And it's important to note the definition of melody. Melody, in its strictest definition, is a single note line. But what we refer to as melody usually includes the harmony as well. And the rhythm or cadence of that melody.

So a melody is really the succession of single notes with a cadence or rhythm against a specific harmony.

And with that definition, the simple line of Barber's Adagio for Strings, so simple as to be boring, when set against some very moving harmony becomes the most beautiful and sad melody.

Or think of the disposable Poker Face by Lady Gaga. Does it have a good melody? I think it does. Because rhythmically, there is quite a neat little feat going on with its hook and the "my-my-my..." etc. It's a good melody. Simple, but effective. So's Happy Birthday and Jingle Bells.

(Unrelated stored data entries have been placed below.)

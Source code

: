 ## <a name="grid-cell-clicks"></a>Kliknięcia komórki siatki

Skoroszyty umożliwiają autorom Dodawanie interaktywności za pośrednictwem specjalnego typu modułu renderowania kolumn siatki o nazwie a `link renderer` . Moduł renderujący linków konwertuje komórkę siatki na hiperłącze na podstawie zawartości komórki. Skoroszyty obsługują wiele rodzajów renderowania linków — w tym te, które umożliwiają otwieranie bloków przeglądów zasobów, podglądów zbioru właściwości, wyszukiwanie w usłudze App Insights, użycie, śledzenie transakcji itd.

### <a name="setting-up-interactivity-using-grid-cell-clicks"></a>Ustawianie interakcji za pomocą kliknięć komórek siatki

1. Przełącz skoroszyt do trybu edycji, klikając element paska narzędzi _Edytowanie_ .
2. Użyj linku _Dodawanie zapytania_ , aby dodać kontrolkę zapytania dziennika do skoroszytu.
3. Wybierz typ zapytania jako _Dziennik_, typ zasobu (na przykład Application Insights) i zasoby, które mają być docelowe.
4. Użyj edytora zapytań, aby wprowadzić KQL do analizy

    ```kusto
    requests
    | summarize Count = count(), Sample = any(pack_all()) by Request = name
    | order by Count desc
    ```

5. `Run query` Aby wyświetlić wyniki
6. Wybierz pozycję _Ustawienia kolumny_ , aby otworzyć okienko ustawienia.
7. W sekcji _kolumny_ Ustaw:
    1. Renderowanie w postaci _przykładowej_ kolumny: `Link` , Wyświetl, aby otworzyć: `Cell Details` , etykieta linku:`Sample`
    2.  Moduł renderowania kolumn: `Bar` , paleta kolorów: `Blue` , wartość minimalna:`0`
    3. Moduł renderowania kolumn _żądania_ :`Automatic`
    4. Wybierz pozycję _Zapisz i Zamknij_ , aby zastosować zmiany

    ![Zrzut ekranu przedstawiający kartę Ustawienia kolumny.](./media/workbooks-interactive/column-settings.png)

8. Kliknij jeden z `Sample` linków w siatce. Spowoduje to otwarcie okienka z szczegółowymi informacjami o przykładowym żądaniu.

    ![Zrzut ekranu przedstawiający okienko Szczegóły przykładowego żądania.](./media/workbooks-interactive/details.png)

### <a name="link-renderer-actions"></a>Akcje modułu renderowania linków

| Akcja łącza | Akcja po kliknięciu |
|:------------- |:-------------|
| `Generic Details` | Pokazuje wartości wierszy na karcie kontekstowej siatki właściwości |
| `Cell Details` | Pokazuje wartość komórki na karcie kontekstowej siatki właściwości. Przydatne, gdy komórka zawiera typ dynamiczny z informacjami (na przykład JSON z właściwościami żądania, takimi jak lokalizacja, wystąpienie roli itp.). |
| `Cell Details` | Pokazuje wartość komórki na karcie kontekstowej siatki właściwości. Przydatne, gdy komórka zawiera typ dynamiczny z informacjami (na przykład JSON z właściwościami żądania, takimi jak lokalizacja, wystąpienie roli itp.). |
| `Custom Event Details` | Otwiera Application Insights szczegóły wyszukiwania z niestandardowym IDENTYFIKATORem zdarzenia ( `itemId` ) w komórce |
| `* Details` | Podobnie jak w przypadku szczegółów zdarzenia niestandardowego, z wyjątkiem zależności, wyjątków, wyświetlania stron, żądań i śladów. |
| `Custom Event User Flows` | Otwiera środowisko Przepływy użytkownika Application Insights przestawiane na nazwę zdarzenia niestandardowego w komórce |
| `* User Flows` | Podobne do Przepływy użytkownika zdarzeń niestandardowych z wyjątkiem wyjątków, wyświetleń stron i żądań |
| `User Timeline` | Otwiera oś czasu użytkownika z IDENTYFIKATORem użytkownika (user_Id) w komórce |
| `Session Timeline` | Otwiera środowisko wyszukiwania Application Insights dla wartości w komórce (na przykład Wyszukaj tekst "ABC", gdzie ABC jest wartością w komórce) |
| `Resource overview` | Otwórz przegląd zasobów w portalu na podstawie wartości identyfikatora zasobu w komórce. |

So to limit the definition of melody to Cole Porter or Paul McCartney on a good day, is to limit how some of this evolution in rhythm has effected the way we hear music.

Speaking of Paul McCartney, the man was as informed by symphonic melodies as he was by Little Richard. And from that you get Maybe I'm Amazed. Pretty good melody I think, yet entirely different form Gershwin. And I wouldn't be surprised if Porter, Gershwin and the gang would've hated Maybe I'm Amazed.

But we know better. As much as I like the standards, I dislike romanticizing the past even more. No, there's plenty more where that came from...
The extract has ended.